Alternatively, he is happy to grant “amnesty” for those who commit these “mistakes”, good enough they invest their loot here! But what would be the approach of the alternative government? What would this young generation of Ugandans want to see? What would Ssemakadde do? 

Let us imagine Ssemakadde was the independent Director of Public Prosecution (DPP) envisioned under Article 20 of the Constitution during the Karamoja iron sheet saga. We may have had the head of legislature, and other key figures in Cabinet, including the head of government business, the minister of Finance and the deputy, among others, behind bars, at least momentarily. 

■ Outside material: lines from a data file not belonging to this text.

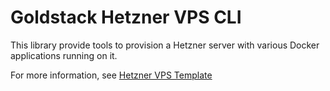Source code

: # Goldstack Hetzner VPS CLI

This library provide tools to provision a Hetzner server with various Docker applications running on it.

For more information, see [Hetzner VPS Template](https://docs.goldstack.party/docs/templates/hetzner-vps)
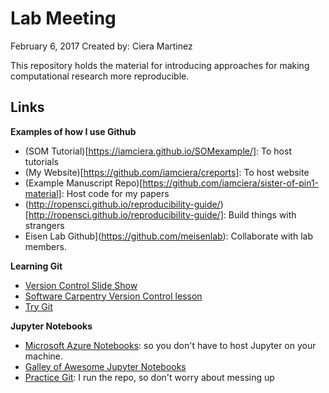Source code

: # Lab Meeting 

February 6, 2017
Created by: Ciera Martinez

This repository holds the material for introducing approaches for making computational research more reproducible.

## Links

**Examples of how I use Github**
-  (SOM Tutorial)[https://iamciera.github.io/SOMexample/]: To host tutorials
-  (My Website)[https://github.com/iamciera/creports]: To host website
-  (Example Manuscript Repo)[https://github.com/iamciera/sister-of-pin1-material]: Host code for my papers
-  (http://ropensci.github.io/reproducibility-guide/)[http://ropensci.github.io/reproducibility-guide/]: Build things with strangers
-  Eisen Lab Github](https://github.com/meisenlab): Collaborate with lab members.

**Learning Git**
-  [Version Control Slide Show](http://reproducible-science-curriculum.github.io/2015-06-01-reproducible-science-idigbio/vcs-slides/01-motivation-slides.html#/)
- [Software Carpentry Version Control lesson](https://swcarpentry.github.io/git-novice/)
- [Try Git](https://try.github.io/levels/1/challenges/1)

**Jupyter Notebooks**
- [Microsoft Azure Notebooks](https://notebooks.azure.com/): so you don't have to host Jupyter on your machine.
- [Galley of Awesome Jupyter Notebooks](https://github.com/jupyter/jupyter/wiki/A-gallery-of-interesting-Jupyter-and-IPython-Notebooks)
- [Practice Git](https://github.com/iamciera/quotes): I run the repo, so don't worry about messing up
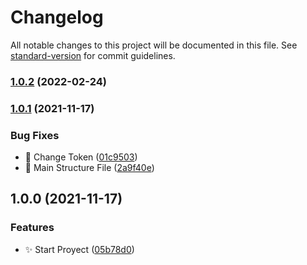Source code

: # Changelog

All notable changes to this project will be documented in this file. See [standard-version](https://github.com/conventional-changelog/standard-version) for commit guidelines.

### [1.0.2](https://github.com/OnlyAlec/Discord-BcK-Server/compare/v1.0.1...v1.0.2) (2022-02-24)

### [1.0.1](https://github.com/OnlyAlec/Discord-BcK-Server/compare/v1.0.0...v1.0.1) (2021-11-17)


### Bug Fixes

* :memo: Change Token ([01c9503](https://github.com/OnlyAlec/Discord-BcK-Server/commits/01c95033c383b7bd3d32c73ca410ace83c345f66))
* :memo: Main Structure File ([2a9f40e](https://github.com/OnlyAlec/Discord-BcK-Server/commits/2a9f40ee6403fc31d1ff938a787dcfeb9ae729e0))

## 1.0.0 (2021-11-17)


### Features

* :sparkles: Start Proyect ([05b78d0](https://github.com/OnlyAlec/Discord-BcK-Server/commits/05b78d09ca977b62a127c51707610511c2f96d36))
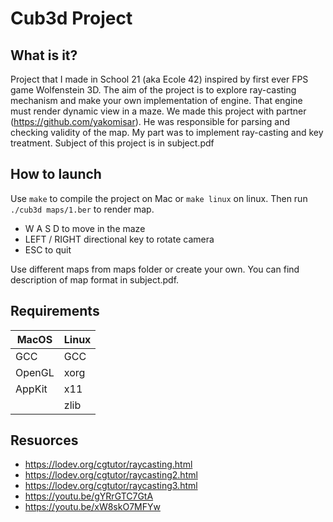 # Cub3d Project 

## What is it?

Project that I made in School 21  (aka Ecole 42) inspired by first ever FPS game Wolfenstein 3D. The aim of the project is to 
explore ray-casting mechanism and make your own implementation of engine. That engine must render dynamic view in a 
maze. We made this project with partner (https://github.com/yakomisar). He was responsible for parsing and 
checking validity of the map. My part was to implement ray-casting and key treatment. Subject of this project is in 
subject.pdf

## How to launch

Use ``make`` to compile the project on Mac or ``make linux`` on linux.
Then run ``./cub3d maps/1.ber`` to render map.

- W A S D to move in the maze
- LEFT / RIGHT directional key to rotate camera
- ESC to quit

Use different maps from maps folder or create your own. You can find description of map format in subject.pdf.

## Requirements

| MacOS   | Linux |
|---------|-------|
| GCC     | GCC   |
| OpenGL  | xorg  |
| AppKit  | x11   |
|         | zlib  |

## Resuorces

- https://lodev.org/cgtutor/raycasting.html
- https://lodev.org/cgtutor/raycasting2.html
- https://lodev.org/cgtutor/raycasting3.html
- https://youtu.be/gYRrGTC7GtA
- https://youtu.be/xW8skO7MFYw

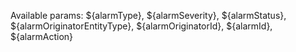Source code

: Available params: ${alarmType}, ${alarmSeverity}, ${alarmStatus}, ${alarmOriginatorEntityType}, ${alarmOriginatorId}, ${alarmId}, ${alarmAction}
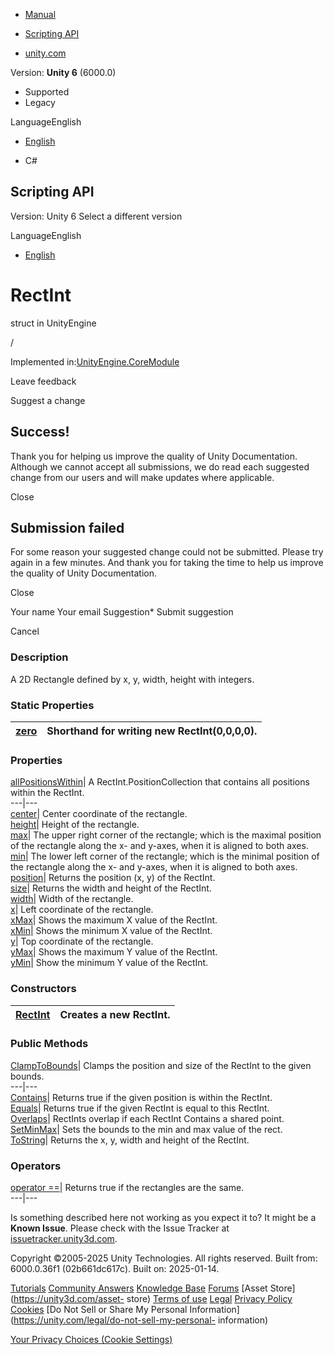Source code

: [ ]()

  * [Manual](../Manual/index.html)
  * [Scripting API](../ScriptReference/index.html)

  * [unity.com](https://unity.com/)

Version: **Unity 6** (6000.0)

  * Supported
  * Legacy

LanguageEnglish

  * [English]()

  * C#

[ ](https://docs.unity3d.com)

## Scripting API

Version: Unity 6 Select a different version

LanguageEnglish

  * [English]()

# RectInt

struct in UnityEngine

/

Implemented in:[UnityEngine.CoreModule](UnityEngine.CoreModule.html)

Leave feedback

Suggest a change

## Success!

Thank you for helping us improve the quality of Unity Documentation. Although
we cannot accept all submissions, we do read each suggested change from our
users and will make updates where applicable.

Close

## Submission failed

For some reason your suggested change could not be submitted. Please <a>try
again</a> in a few minutes. And thank you for taking the time to help us
improve the quality of Unity Documentation.

Close

Your name Your email Suggestion* Submit suggestion

Cancel

[ ]()

### Description

A 2D Rectangle defined by x, y, width, height with integers.

### Static Properties

[zero](RectInt-zero.html)| Shorthand for writing new RectInt(0,0,0,0).  
---|---  
  
### Properties

[allPositionsWithin](RectInt-allPositionsWithin.html)| A
RectInt.PositionCollection that contains all positions within the RectInt.  
---|---  
[center](RectInt-center.html)| Center coordinate of the rectangle.  
[height](RectInt-height.html)| Height of the rectangle.  
[max](RectInt-max.html)| The upper right corner of the rectangle; which is the
maximal position of the rectangle along the x- and y-axes, when it is aligned
to both axes.  
[min](RectInt-min.html)| The lower left corner of the rectangle; which is the
minimal position of the rectangle along the x- and y-axes, when it is aligned
to both axes.  
[position](RectInt-position.html)| Returns the position (x, y) of the RectInt.  
[size](RectInt-size.html)| Returns the width and height of the RectInt.  
[width](RectInt-width.html)| Width of the rectangle.  
[x](RectInt-x.html)| Left coordinate of the rectangle.  
[xMax](RectInt-xMax.html)| Shows the maximum X value of the RectInt.  
[xMin](RectInt-xMin.html)| Shows the minimum X value of the RectInt.  
[y](RectInt-y.html)| Top coordinate of the rectangle.  
[yMax](RectInt-yMax.html)| Shows the maximum Y value of the RectInt.  
[yMin](RectInt-yMin.html)| Show the minimum Y value of the RectInt.  
  
### Constructors

[RectInt](RectInt-ctor.html)| Creates a new RectInt.  
---|---  
  
### Public Methods

[ClampToBounds](RectInt.ClampToBounds.html)| Clamps the position and size of
the RectInt to the given bounds.  
---|---  
[Contains](RectInt.Contains.html)| Returns true if the given position is
within the RectInt.  
[Equals](RectInt.Equals.html)| Returns true if the given RectInt is equal to
this RectInt.  
[Overlaps](RectInt.Overlaps.html)| RectInts overlap if each RectInt Contains a
shared point.  
[SetMinMax](RectInt.SetMinMax.html)| Sets the bounds to the min and max value
of the rect.  
[ToString](RectInt.ToString.html)| Returns the x, y, width and height of the
RectInt.  
  
### Operators

[operator ==](RectInt-operator_eq.html)| Returns true if the rectangles are
the same.  
---|---  
  
Is something described here not working as you expect it to? It might be a
**Known Issue**. Please check with the Issue Tracker at
[issuetracker.unity3d.com](https://issuetracker.unity3d.com).

Copyright ©2005-2025 Unity Technologies. All rights reserved. Built from:
6000.0.36f1 (02b661dc617c). Built on: 2025-01-14.

[Tutorials](https://unity3d.com/learn) [Community
Answers](https://answers.unity3d.com) [Knowledge
Base](https://support.unity3d.com/hc/en-us)
[Forums](https://forum.unity3d.com) [Asset Store](https://unity3d.com/asset-
store) [Terms of use](https://docs.unity3d.com/Manual/TermsOfUse.html)
[Legal](https://unity.com/legal) [Privacy
Policy](https://unity.com/legal/privacy-policy)
[Cookies](https://unity.com/legal/cookie-policy) [Do Not Sell or Share My
Personal Information](https://unity.com/legal/do-not-sell-my-personal-
information)

[Your Privacy Choices (Cookie Settings)](javascript:void\(0\);)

As to how the move would have impacted the subject institutions is a story for another day. Nonetheless, for all the dopamine that it may inject, radical change may not always be rosy. 

In an X-space, Ssemakadde spoke to thousands of lawyers and none lawyers for more than two hours. But when the audience was asked to interact with him, there was hardly anyone who was willing to engage him. This may be attributable to the responses sandwiched in radical verbal artillery that those who engaged him in earlier instances had dreadfully received. 

Armed with only a microphone, Ssemakadde had terrorised thousands of people. One may imagine what happens in the ULS Council meetings. Is there anyone brave enough to share independent or contrary views? This partly justifies the analysts who conclude that Uganda’s new political generation is much worse than the 1986 establishment, only that it has no guns, yet. 

This is only a result of the failure to deliberately manage transition politics from the class on 1986, skipping generation X plus the early millennials. 

And now, we are biologically landing into the ideology of generation Z. This being a fairly novel occurrence on all ends, Ssemakadde’s stewardship will present volumes of lessons for himself, the government in waiting, the regime in power, and Ugandans at large.